UAT: snapshot sandbox strategy raises NotImplementedError — tools with checkpoint: "snapshot" (e.g., shell_execute) cannot be properly checkpointed #2472

Open
opened 2026-04-03 18:36:22 +00:00 by freemo · 1 comment
Owner

Metadata

  • Branch: fix/snapshot-sandbox-not-implemented
  • Commit Message: fix(sandbox): implement snapshot sandbox strategy in SandboxFactory
  • Milestone: v3.3.0
  • Parent Epic: #362

Description

The snapshot sandbox strategy is listed in the spec as a valid strategy and is referenced by built-in tools (e.g., shell_execute has checkpoint: "snapshot"), but the SandboxFactory raises NotImplementedError when this strategy is requested.

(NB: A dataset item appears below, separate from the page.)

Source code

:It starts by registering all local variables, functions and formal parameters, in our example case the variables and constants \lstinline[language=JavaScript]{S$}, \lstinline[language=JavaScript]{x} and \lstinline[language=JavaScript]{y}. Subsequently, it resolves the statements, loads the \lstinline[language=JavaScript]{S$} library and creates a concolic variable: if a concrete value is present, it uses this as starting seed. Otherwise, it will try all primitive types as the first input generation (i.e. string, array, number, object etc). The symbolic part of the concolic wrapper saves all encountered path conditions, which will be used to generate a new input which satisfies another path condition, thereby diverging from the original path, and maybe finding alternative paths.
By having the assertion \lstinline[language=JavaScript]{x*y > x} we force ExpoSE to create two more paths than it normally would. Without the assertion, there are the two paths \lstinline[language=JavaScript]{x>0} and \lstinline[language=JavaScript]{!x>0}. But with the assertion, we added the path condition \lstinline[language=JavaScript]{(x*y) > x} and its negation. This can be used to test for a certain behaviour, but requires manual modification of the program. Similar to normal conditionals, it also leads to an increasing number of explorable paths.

Expected Behavior (from spec)

The spec (docs/specification.md lines 7120, 7351) shows shell_execute with checkpoint: "snapshot". The snapshot strategy should provide a filesystem snapshot mechanism for sandboxing shell execution. The SandboxStrategyStr type in factory.py includes "snapshot" as a valid literal value.

Actual Behavior

In src/cleveragents/infrastructure/sandbox/factory.py lines 159–160:

if sandbox_strategy == STRATEGY_SNAPSHOT:
    raise NotImplementedError("Snapshot sandbox not yet implemented")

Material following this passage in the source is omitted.